Barefoot Running Sandals

Barefoot Running Sandals made by Dr. Les Waddel

In my quest to find Barefoot Running Sandals, Dr. Les Waddel actually sent me an email. I was excited about his product, so we set up an interview. He started producing Barefoot Running Sandals only a few years ago, and now they are for sale ($90 plus $10 shipping with in the US) through his website, Barefoot Training Sandals. Here is the interview with

David Tiefenthaler – When did you first get into the sport of running? Did you run competitively at all in high school or college?

Dr. Les Waddel – In high school and college I swam competitively. The only reason I ran was if I had to in Gym class. I was interested in bike racing but didn’t know how to get into it till after college. I raced USCF cycling from 1973 to 1980. In 1979 I read about this crazy new sport triathlon and saw it on Wide World of Sports in 1980. A few weeks after seeing it on TV I stopped at a specialty running store and asked how to train for a marathon. That began my running.

I’ve ran as much as 80 miles per week. For most of the 80’s I swam 10 miles, bikes 200 miles and ran 65 miles per week.

DT – What do you not like about running shoes that made you decide to create your own running sandals? Did you have a lot of problems with your feet?

LW – After hearing about barefoot running (I think a better name is natural style of running) November of 2009 I bought a pair of Vibram FF. I didn’t like them because their hard to get on, with the seams on the inside they rub holes in my skin. but, the hardest for me was the lack of any cushioning. I am a tender foot! I’ve been in supportive shoes for 60+ years. My feet were emaciated! they were just skin and bone. So I decided that natural style of running is how we were designed and I needed to find a way to gradually develop my feet for it. I looked around and couldn’t find a shoe that would work so I began experimenting.

I bought a pair of neoprene socks, added 1/4” of EVA for cushioning and 1/16” rubber conveyor belt material for the sole… it worked but TOO HOT, me feet stunk!

Next I tried modifying a pair of sandals I had. I liked having my toes open to the air. The strap method I used was good but the foot bed was contoured and that allowed rocks, gravel, twigs or sand to stay in.

After a few more attempts I came up with a success, a sandal similar to what you see on my web site. I’ve since improved it three times.

Problems with my feet… I started running in 1980 at the age of 30. From the start I tended towards flat feet so used good supportive shoes and orthotics. At 50 years old my feet began getting worse; flat feet worse, bunions, hammer toes, Morton’s Neuroma, knee pain/popping, calf cramping. By the age of 60 I couldn’t run more than 5 or six miles without calf cramps. My knees would pop (LOUD) once or twice in the first 1/4 mile of most runs. I had to stop every 2 to 3 miles of a run and adjust my metatarsals so the neuroma pain would subside. Most all of the problems have gone in the past 1 1/2 years of natural style of running.

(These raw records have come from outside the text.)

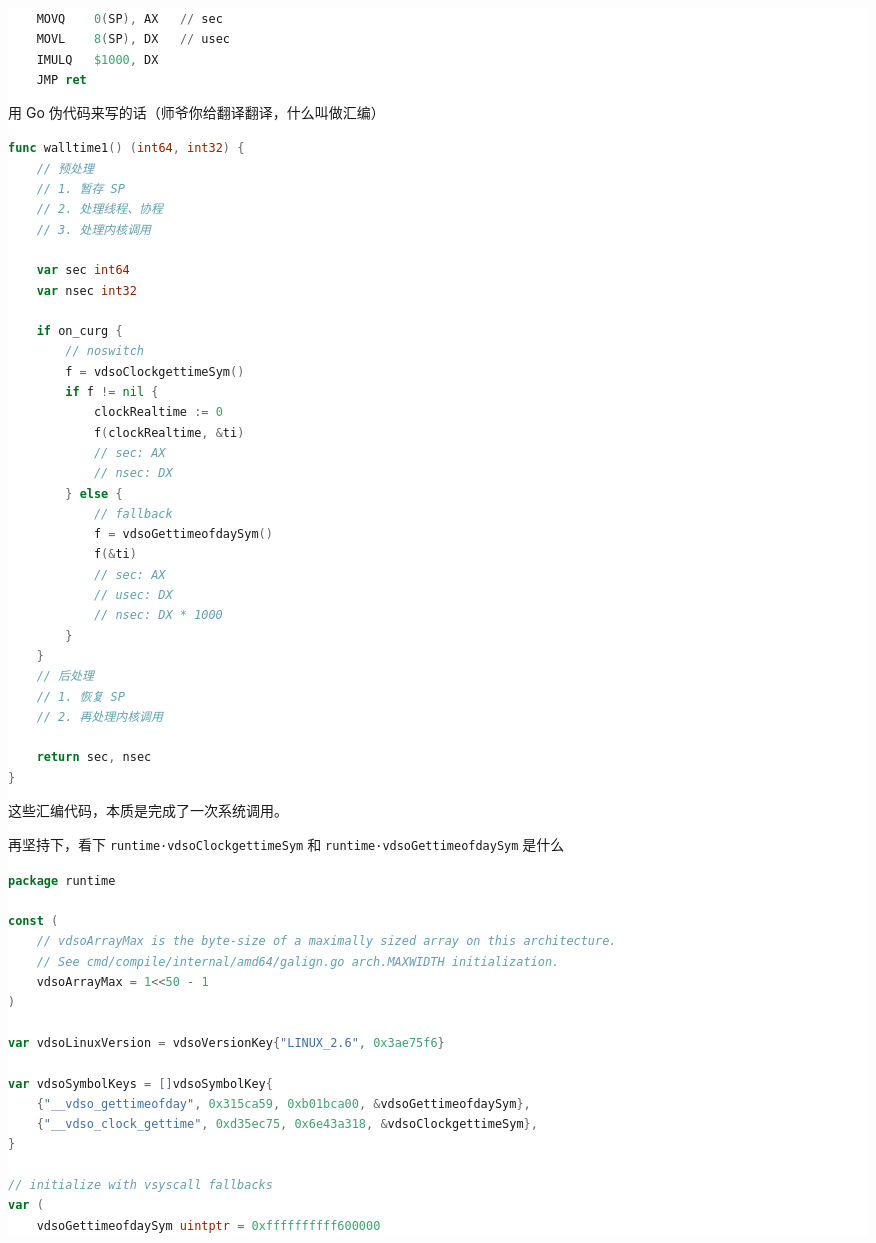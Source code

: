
 ```s
	MOVQ	0(SP), AX	// sec
	MOVL	8(SP), DX	// usec
	IMULQ	$1000, DX
	JMP ret
```

用 Go 伪代码来写的话（师爷你给翻译翻译，什么叫做汇编）

```go
func walltime1() (int64, int32) {
    // 预处理
    // 1. 暂存 SP
    // 2. 处理线程、协程
    // 3. 处理内核调用

    var sec int64
    var nsec int32

    if on_curg {
        // noswitch
        f = vdsoClockgettimeSym()
        if f != nil {
            clockRealtime := 0
            f(clockRealtime, &ti)
            // sec: AX
            // nsec: DX
        } else {
            // fallback
            f = vdsoGettimeofdaySym()
            f(&ti)
            // sec: AX
            // usec: DX
            // nsec: DX * 1000
        }
    }
    // 后处理
    // 1. 恢复 SP
    // 2. 再处理内核调用

    return sec, nsec
}
```
这些汇编代码，本质是完成了一次系统调用。

再坚持下，看下 `runtime·vdsoClockgettimeSym` 和 `runtime·vdsoGettimeofdaySym` 是什么

```go
package runtime

const (
	// vdsoArrayMax is the byte-size of a maximally sized array on this architecture.
	// See cmd/compile/internal/amd64/galign.go arch.MAXWIDTH initialization.
	vdsoArrayMax = 1<<50 - 1
)

var vdsoLinuxVersion = vdsoVersionKey{"LINUX_2.6", 0x3ae75f6}

var vdsoSymbolKeys = []vdsoSymbolKey{
	{"__vdso_gettimeofday", 0x315ca59, 0xb01bca00, &vdsoGettimeofdaySym},
	{"__vdso_clock_gettime", 0xd35ec75, 0x6e43a318, &vdsoClockgettimeSym},
}

// initialize with vsyscall fallbacks
var (
	vdsoGettimeofdaySym uintptr = 0xffffffffff600000
```
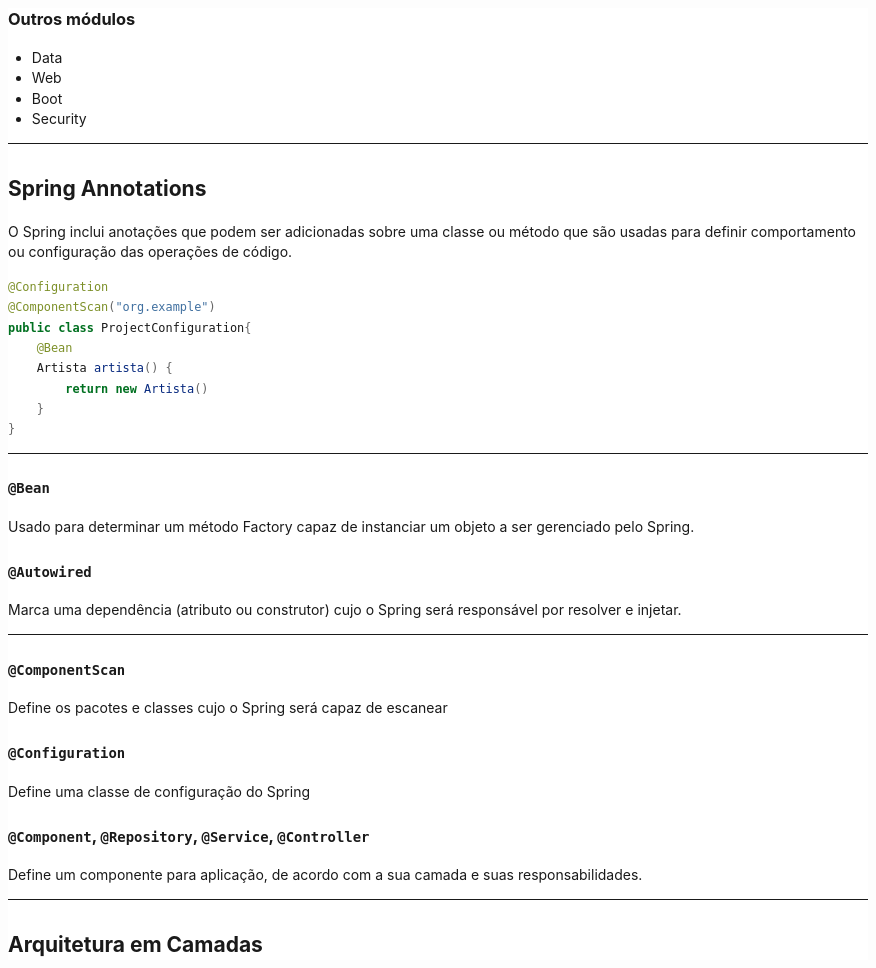 
### Outros módulos

* Data
* Web
* Boot
* Security

---

## Spring Annotations

O Spring inclui anotações que podem ser adicionadas sobre uma classe ou método que são usadas para definir comportamento ou configuração das operações de código.

```java
@Configuration
@ComponentScan("org.example")
public class ProjectConfiguration{
    @Bean
    Artista artista() {
        return new Artista()
    }
}
```

---

### `@Bean`

Usado para determinar um método Factory capaz de instanciar um objeto a ser gerenciado pelo Spring.

### `@Autowired`

Marca uma dependência (atributo ou construtor) cujo o Spring será responsável por resolver e injetar.

---

### `@ComponentScan`

Define os pacotes e classes cujo o Spring será capaz de escanear

### `@Configuration`

Define uma classe de configuração do Spring

### `@Component`, `@Repository`, `@Service`, `@Controller`

Define um componente para aplicação, de acordo com a sua camada e suas responsabilidades.

---

## Arquitetura em Camadas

DT – How much do you run mileage wise in your running sandals? Do other runners run high mileage with these sandals?

LW – For the past year I’ve been running 18 to 25 miles per week. I don’t seem to have the motivation do get back to 50-60 miles per week like I used to. I do enough to stay healthy. But, I also bike 60 miles, do calisthenics or weights and surf three times per week. I ‘race’ at least one 10k and a triathlon a year. I have been up to 11 miles running with the sandals, it felt GREAT. But…I added the mileage too fast and developed a bone bruise.

High mileage? No. I’ve been in touch with Don Beraglio, ‘Running and Rambling Blog’ . He’s an minimalist ultra runner that reviews running related items. He’s agreed to review my sandals but is busy with a few too many shoes at the moment.Most people that have bought the sandals are just beginning with natural running so I suggest they build the sandal running slow.As far as mileage per pair of sandals… the pair of sandals I’m using now have almost 700 miles on them. I intend to continue adding the mileage until they fall off.

DT – When did you decide to start selling the running sandal model that you created for yourself?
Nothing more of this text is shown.